As for the FDA, it, too, is taking fire for dawdling in what has become yet another situation in which sizable numbers of women have claimed injury before the agency moved. Regulators received thousands of complaints before they shoved mesh products into an agency classification that will mean any new such items will undergo rigorous scrutiny before it can get on the market.
That, effectively, is closing the proverbial barn door after …. the mesh had won clearance from the FDA under its so-called 510(k) process. The agency has promoted planned changes in this path, in which companies can point to an old and existing product, assert theirs is similar, and get waved ahead to sell the new medical devices. Since the 1970s, when lawmakers gave FDA sway over such devices, the agency has not only grandfathered most products. It also has allowed makers, even now, to cite precedents going back decades to avoid tough oversight, including clinical trials with humans, that prescription drugs must undergo.
In my practice, I see not only the harms that patients suffer while seeking medical services, but also the damages that can be inflicted on them by defective and dangerous products, notably medical devices. FDA Commissioner Scott Gottlieb has sought unsuccessfully to sell a “transformational” change in the way medical devices get cleared, chiefly by shortening the past which makers can cite as precedents for products to get pushed on to the market. Pro-industry lawmakers and Gottlieb say regulators shouldn’t stand in the way of products that can benefit and even save lives. But journalists and safety advocates have shoved back hard against his claims, showing how the agency seems to be a far stronger advocate for device makers than for patients.
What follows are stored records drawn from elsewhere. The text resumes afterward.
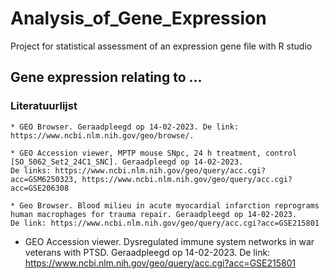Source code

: # Analysis_of_Gene_Expression
Project for statistical assessment of an expression gene file with R studio

## Gene expression relating to ...





### Literatuurlijst

    * GEO Browser. Geraadpleegd op 14-02-2023. De link: https://www.ncbi.nlm.nih.gov/geo/browse/.
    
    * GEO Accession viewer, MPTP mouse SNpc, 24 h treatment, control [SO_5062_Set2_24C1_SNC]. Geraadpleegd op 14-02-2023. 
    De links: https://www.ncbi.nlm.nih.gov/geo/query/acc.cgi?acc=GSM6250323, https://www.ncbi.nlm.nih.gov/geo/query/acc.cgi?acc=GSE206308
    
    * Geo Browser. Blood milieu in acute myocardial infarction reprograms human macrophages for trauma repair. Geraadpleegd op 14-02-2023. 
    De link: https://www.ncbi.nlm.nih.gov/geo/query/acc.cgi?acc=GSE215801

   * GEO Accession viewer.  	Dysregulated immune system networks in war veterans with PTSD. Geraadpleegd op 14-02-2023. De link: https://www.ncbi.nlm.nih.gov/geo/query/acc.cgi?acc=GSE215801
    
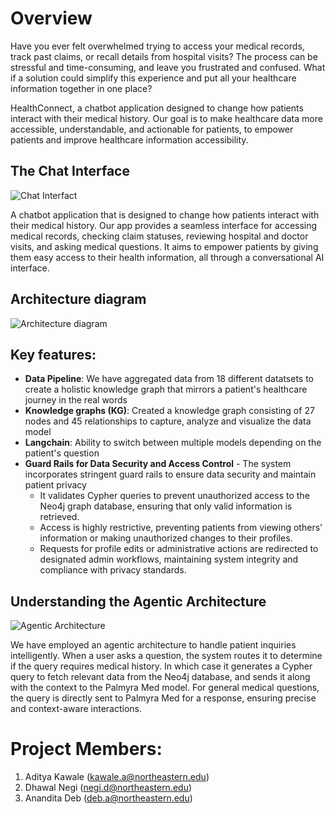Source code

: # Overview
Have you ever felt overwhelmed trying to access your medical records, track past claims, or recall details from hospital visits? The process can be stressful and time-consuming, and leave you frustrated and confused. What if a solution could simplify this experience and put all your healthcare information together in one place?

HealthConnect, a chatbot application designed to change how patients interact with their medical history. Our goal is to make healthcare data more accessible, understandable, and actionable for patients, to empower patients and improve healthcare information accessibility.

## The Chat Interface
![Chat Interfact](https://github.com/user-attachments/assets/a159321e-3207-4f31-8109-5a3c32b57ee9)

A chatbot application that is designed to change how patients interact with their medical history. Our app provides a seamless interface for accessing medical records, checking claim statuses, reviewing hospital and doctor visits, and asking medical questions. It aims to empower patients by giving them easy access to their health information, all through a conversational AI interface.

## Architecture diagram 
![Architecture diagram ](https://github.com/user-attachments/assets/ba650b85-419b-4917-a468-876177aff8ae)


## Key features:
- **Data Pipeline**: We have aggregated data from 18 different datatsets to create a holistic knowledge graph that mirrors a patient's healthcare journey in the real words
- **Knowledge graphs (KG)**: Created a knowledge graph consisting of 27 nodes and 45 relationships to capture, analyze and visualize the data model
- **Langchain**: Ability to switch between multiple models depending on the patient's question
- **Guard Rails for Data Security and Access Control** - The system incorporates stringent guard rails to ensure data security and maintain patient privacy
    - It validates Cypher queries to prevent unauthorized access to the Neo4j graph database, ensuring that only valid information is retrieved.
    - Access is highly restrictive, preventing patients from viewing others' information or making unauthorized changes to their profiles.
    - Requests for profile edits or administrative actions are redirected to designated admin workflows, maintaining system integrity and compliance         with privacy standards.

## Understanding the Agentic Architecture
![Agentic Architecture](https://github.com/user-attachments/assets/efca256a-6cc9-4ea7-b9dd-a59d1517b479)

We have employed an agentic architecture to handle patient inquiries intelligently. When a user asks a question, the system routes it to determine if the query requires medical history. In which case it generates a Cypher query to fetch relevant data from the Neo4j database, and sends it along with the context to the Palmyra Med model. For general medical questions, the query is directly sent to Palmyra Med for a response, ensuring precise and context-aware interactions.


# Project Members:
1. Aditya Kawale (kawale.a@northeastern.edu)
2. Dhawal Negi (negi.d@northeastern.edu)
3. Anandita Deb (deb.a@northeastern.edu)

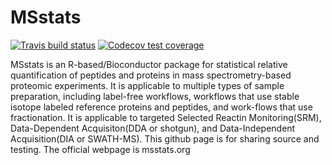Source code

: MSstats
=======

<!-- badges: start -->
  [![Travis build status](https://travis-ci.org/Vitek-Lab/MSstats-dev.svg?branch=master)](https://travis-ci.org/Vitek-Lab/MSstats-dev)
[![Codecov test coverage](https://codecov.io/gh/Vitek-Lab/MSstats-dev/branch/master/graph/badge.svg)](https://codecov.io/gh/Vitek-Lab/MSstats-dev?branch=master)
<!-- badges: end -->

MSstats is an R-based/Bioconductor package for statistical relative quantification of peptides and proteins in mass spectrometry-based proteomic experiments. It is applicable to multiple types of sample preparation, including label-free workflows, workflows that use stable isotope labeled reference proteins and peptides, and work-flows that use fractionation. It is applicable to targeted Selected Reactin Monitoring(SRM), Data-Dependent Acquisiton(DDA or shotgun), and Data-Independent Acquisition(DIA or SWATH-MS). This github page is for sharing source and testing. The official webpage is msstats.org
Without leaping ahead of the wisdom of courts across the country, the volume and extent of complaints about mesh and its use in women should be cause not for stalling but action and alarm. FDA regulators can’t nod their heads, maybe roll their eyes, and ignore outcries about injuries caused by products and procedures affecting women’s reproductive health. Did the agency, doctors, and hospitals not shame themselves enough with their slow response to concerns in other situations, including the cancer-spreading morcellator (tissue grinding device) and minimally invasive surgeries for early-stage cervical cancer.
The new Congress, to voters’ credit, has more women than ever in its ranks. Let’s see how Gottlieb and surgeons and hospital administrations respond to a grilling in oversight hearings with excellent, able female lawmakers about what caregivers are up to with and for tens of millions of women.